It also appears that, when the Legislature by the act in question decided as a matter of policy to embrace the property tax on an individually owned motor vehicle in the total registration fee charged, and make such fee in lieu of all other property taxes on same, it greatly increased the amount of the fee. The large increase presumably takes the place of the property tax formerly paid separately on such automobile. Indeed, appellees so assert and point to it as proof that the property tax is included in the registration fee paid. This is true enough as to individual registration. But what about dealer registration? What increase in the amount of the dealer’s fee supplies the ad valorem tax formerly paid separately? Significantly, no increase was made in the dealer’s fee. It was fixed at $60 for the first set of plates and $10 for each additional set by chapter 96, Laws of 1923, and so it remained under the new act, chapter 119, Laws of 1929. Concededly, it was a pure privilege tax, or privilege tax and license fee combined, as enacted. No increase in its amount can be pointed to as supplying the property tax now claimed to be embraced within it, as can be done in the ease of the fee for individual registration.

Still another aid to true legislative intent is to be found in the act. Paragraph (k) of section 28, chapter 119, Laws of 1929 (section 11-328, par. k, Oomp. 1929), authorizes those entitled to the soldiers’ exemption of $2,000 to employ same to a specified extent in paying the registration fees exacted under the provisions of said section. Thus by confining the right to use this exemption to the fees imposed by said section (fees for individual registration), the Legislature excluded the dealer whose fees are Imposed by another section.

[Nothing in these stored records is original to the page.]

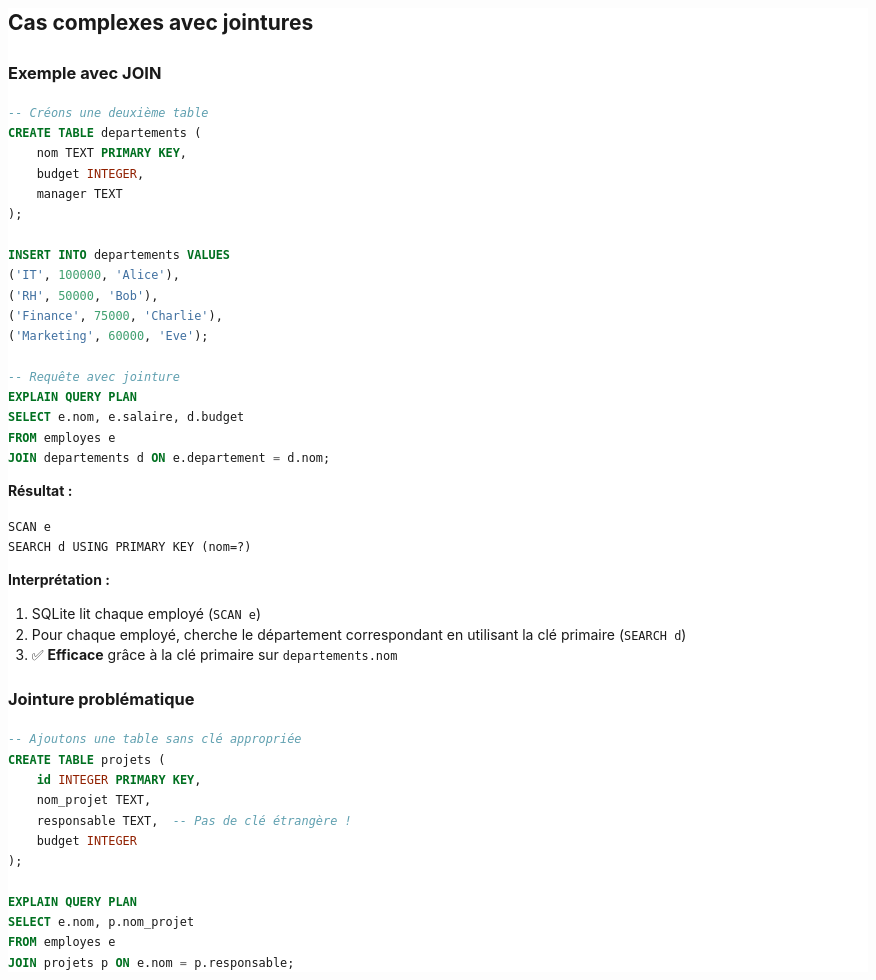 ## Cas complexes avec jointures

### Exemple avec JOIN

```sql
-- Créons une deuxième table
CREATE TABLE departements (
    nom TEXT PRIMARY KEY,
    budget INTEGER,
    manager TEXT
);

INSERT INTO departements VALUES
('IT', 100000, 'Alice'),
('RH', 50000, 'Bob'),
('Finance', 75000, 'Charlie'),
('Marketing', 60000, 'Eve');

-- Requête avec jointure
EXPLAIN QUERY PLAN
SELECT e.nom, e.salaire, d.budget
FROM employes e
JOIN departements d ON e.departement = d.nom;
```

**Résultat :**
```
SCAN e
SEARCH d USING PRIMARY KEY (nom=?)
```

**Interprétation :**
1. SQLite lit chaque employé (`SCAN e`)
2. Pour chaque employé, cherche le département correspondant en utilisant la clé primaire (`SEARCH d`)
3. ✅ **Efficace** grâce à la clé primaire sur `departements.nom`

### Jointure problématique

```sql
-- Ajoutons une table sans clé appropriée
CREATE TABLE projets (
    id INTEGER PRIMARY KEY,
    nom_projet TEXT,
    responsable TEXT,  -- Pas de clé étrangère !
    budget INTEGER
);

EXPLAIN QUERY PLAN
SELECT e.nom, p.nom_projet
FROM employes e
JOIN projets p ON e.nom = p.responsable;
```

The dealer, though he may be entitled to the soldiers’ exemption, cannot apply same to any extent whatever in paying the fees exacted of him in his capacity as a dealer. Why should the Legislature permit use of the exemption to the extent specified against individual registration and deny its use against dealer registration? Plausibly, it may be attributed to a conception on the part of the Legislature that individual registration embraces a property tax and that dealer registration does not.

But little aid is to be had from adjudicated cases in the proper construction to be given this statute. Indeed, so far as our research discloses, only four cases have dealt with somewhat similar statutes. Those cases are: Kootenai County v. Seven-Seven Co., 32 Idaho, 301, 182 P. 529, 530; Northwest Auto Co. v. Hurlburt, 104 Or. 398, 207 P. 161; Covey Motor Car Co. v. Hurlburt, 104 Or. 414, 207 P. 166; Stevens v. Hurlburt, 104 Or. 233, 207 P. 167.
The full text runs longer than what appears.